As of now, Lemberg said, the strategy may be for Liina, who is in the best form, to run ahead while Leila and Lily run behind.

Leila and Lily laughed when told this and said they would yell at Liina, “Look out, the other two are coming!”

Liina Luik said she felt somewhat torn about how to run the Olympic marathon.

“As a sportsman in Rio, it is best to run your personal best,” she said.

“If you think like a team or like sisters or with your heart, maybe the best way is to finish together. It’s good if we are together. But if I feel my personal best coming, I’ll go.”

With the Olympics mere weeks away, it’s quite funny that running has always been the plan for these three.

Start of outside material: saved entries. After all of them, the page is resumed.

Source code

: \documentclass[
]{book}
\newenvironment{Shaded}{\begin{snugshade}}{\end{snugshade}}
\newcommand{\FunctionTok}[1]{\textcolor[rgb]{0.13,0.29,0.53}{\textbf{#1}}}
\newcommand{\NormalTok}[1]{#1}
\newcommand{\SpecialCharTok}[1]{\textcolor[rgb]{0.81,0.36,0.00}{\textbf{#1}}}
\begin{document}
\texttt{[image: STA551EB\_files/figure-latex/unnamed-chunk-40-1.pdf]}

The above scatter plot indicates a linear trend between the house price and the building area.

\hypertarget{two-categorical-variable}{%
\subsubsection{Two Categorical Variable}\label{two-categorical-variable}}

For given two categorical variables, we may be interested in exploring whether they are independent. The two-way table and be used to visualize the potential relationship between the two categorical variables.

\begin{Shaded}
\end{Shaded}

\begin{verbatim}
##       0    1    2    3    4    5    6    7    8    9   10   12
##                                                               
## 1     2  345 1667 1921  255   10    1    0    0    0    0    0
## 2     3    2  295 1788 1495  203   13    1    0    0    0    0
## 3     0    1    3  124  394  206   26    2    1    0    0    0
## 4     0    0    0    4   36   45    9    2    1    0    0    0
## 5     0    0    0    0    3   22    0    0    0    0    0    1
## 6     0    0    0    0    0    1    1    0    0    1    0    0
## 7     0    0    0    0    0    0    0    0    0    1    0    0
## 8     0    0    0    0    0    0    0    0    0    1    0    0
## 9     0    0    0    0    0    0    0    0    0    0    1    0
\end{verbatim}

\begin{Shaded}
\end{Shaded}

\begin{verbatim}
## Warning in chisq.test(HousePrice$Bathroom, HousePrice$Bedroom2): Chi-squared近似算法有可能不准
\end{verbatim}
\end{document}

The Luik sisters became so active from a young age that their grandmother would tell their mother, “These girls don’t know how to walk; they just run.”

Still, Lea Luik put her daughters into music lessons, preferring that they play the piano, the cello and the violin instead of taking part in sports. Even now, she said, laughing, she does not want them to be marathon runners.

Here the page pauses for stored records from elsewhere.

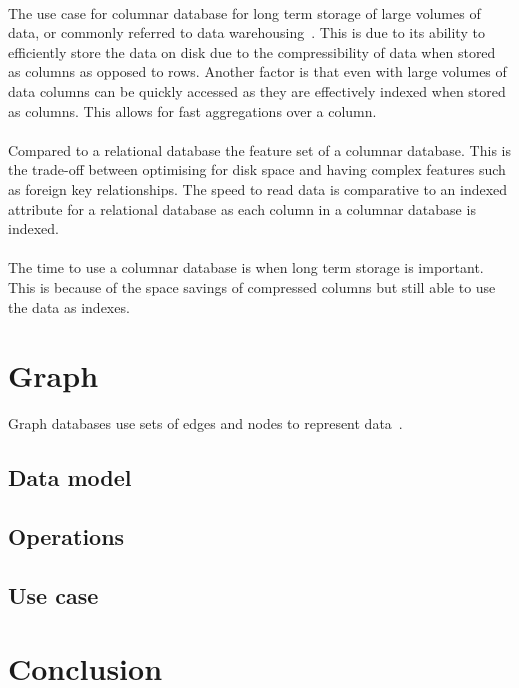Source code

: \documentclass{CRPITStyle}
\renewcommand{\cite}{\citep}
\begin{document}
\paragraph{}
The use case for columnar database for long term storage of large volumes of
data, or commonly referred to data warehousing~\cite{usingcolumn,bigtable}.
This is due to its ability to efficiently store the data on disk
due to the compressibility of data when stored as columns as opposed
to rows.
Another factor is that even with large volumes of data columns can
be quickly accessed as they are effectively indexed when stored as
columns.
This allows for fast aggregations over a column.

\paragraph{}
Compared to a relational database the feature set of a columnar database.
This is the trade-off between optimising for disk space and having
complex features such as foreign key relationships.
The speed to read data is comparative to an indexed attribute
for a relational database as each column in a columnar database is
indexed.

\paragraph{}
The time to use a columnar database is when long term storage is important.
This is because of the space savings of compressed columns but still able
to use the data as indexes.


\section{Graph}

Graph databases use sets of edges and nodes to represent
data~\cite{nosql_survey}.


\subsection{Data model}

\subsection{Operations}


\subsection{Use case}

\cite{nosql_performance}

\section{Conclusion}



\end{document}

Lily Luik said: “She doesn’t think professional sport is normal for women. She thinks when we get older, we’ll be in a wheelchair.”

The triplets became professional hip-hop and show dancers after high school, taught dance lessons and appeared in a music video.

They also worked as lifeguards, which required running as part of training.

A colleague suggested that they try competitive running.

In 2010, they sought a coach in Lemberg, who is chairman of the Tartu University Academic Sports Club.

By 2011, Liina and Leila Luik divvied up national titles at 10,000 meters, the half-marathon and the marathon. Dancing seemed to help them as runners, Lemberg said, strengthening their ankles, straightening their posture, contributing to their whispery, economical strides.

“I thought they just wanted to be weekend runners,” he said. “After a year, I understood that they wanted something more serious.”

Estonian men have won two Olympic gold medals in track and field since the fall of the Eastern bloc.

Erki Nool won the decathlon at the 2000 Sydney Games, and Gerd Kanter won the discus at the 2008 Beijing Games.

But Estonia’s female distance runners have had limited international success.

The national women’s marathon record, 2:27:04, was set nearly two decades ago, in 1997, by Jane Salumae, who won big-city marathons in Rome, Los Angeles and Vienna and took fourth at the 2002 European championships, but finished no higher than 44th in two Olympic appearances.

Perhaps, the Luik sisters said, their visibility will draw more Estonian women into distance running.

A seven-kilometer run for women drew more than 10,000 participants in May in Tallinn. “We show that it is never too late to start a professional career,” Liina Luik said.

After Rio, the sisters will consider whether to continue toward the 2020 Tokyo Olympics.

And, they said, they might challenge the world record, 2:15:25, held by Paula Radcliffe of England. – New York Times.